**WHAT YOU SHOULD DO:**
Your answer should be the lines below from the one with "This is so that" to the one with "adjacent square, which may be a floor.", both included, given again exactly and with nothing added.

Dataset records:
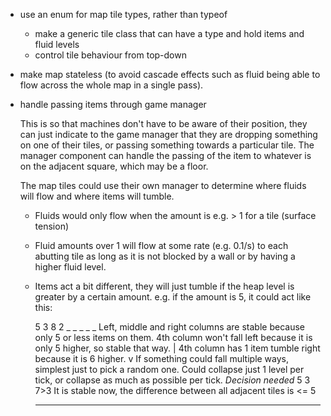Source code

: ﻿
- use an enum for map tile types, rather than typeof
  - make a generic tile class that can have a type and hold items and fluid levels
  - control tile behaviour from top-down

- make map stateless (to avoid cascade effects such as fluid being able to flow across
  the whole map in a single pass).

- handle passing items through game manager

    This is so that machines don't have to be aware of their
    position, they can just indicate to the game manager that
    they are dropping something on one of their tiles, or passing
    something towards a particular tile. The manager component
    can handle the passing of the item to whatever is on the
    adjacent square, which may be a floor.

    The map tiles could use their own manager to determine
    where fluids will flow and where items will tumble.
    - Fluids would only flow when the amount is e.g. > 1 for a tile (surface tension)
    - Fluid amounts over 1 will flow at some rate (e.g. 0.1/s) to each abutting tile
      as long as it is not blocked by a wall or by having a higher fluid level.
    - Items act a bit different, they will just tumble if the heap level is greater
      by a certain amount. e.g. if the amount is 5, it could act like this:

      5   3 8 2
      _ _ _ _ _      Left, middle and right columns are stable because only 5 or less items on them.
                     4th column won't fall left because it is only 5 higher, so stable that way.
          |          4th column has 1 item tumble right because it is 6 higher.
          v            If something could fall multiple ways, simplest just to pick a random one.
                       Could collapse just 1 level per tick, or collapse as much as possible per tick. *Decision needed*
      5   3 7>3      It is stable now, the difference between all adjacent tiles is <= 5
      _ _ _ _ _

**RESPONSE BELOW:**
    This is so that machines don't have to be aware of their
    position, they can just indicate to the game manager that
    they are dropping something on one of their tiles, or passing
    something towards a particular tile. The manager component
    can handle the passing of the item to whatever is on the
    adjacent square, which may be a floor.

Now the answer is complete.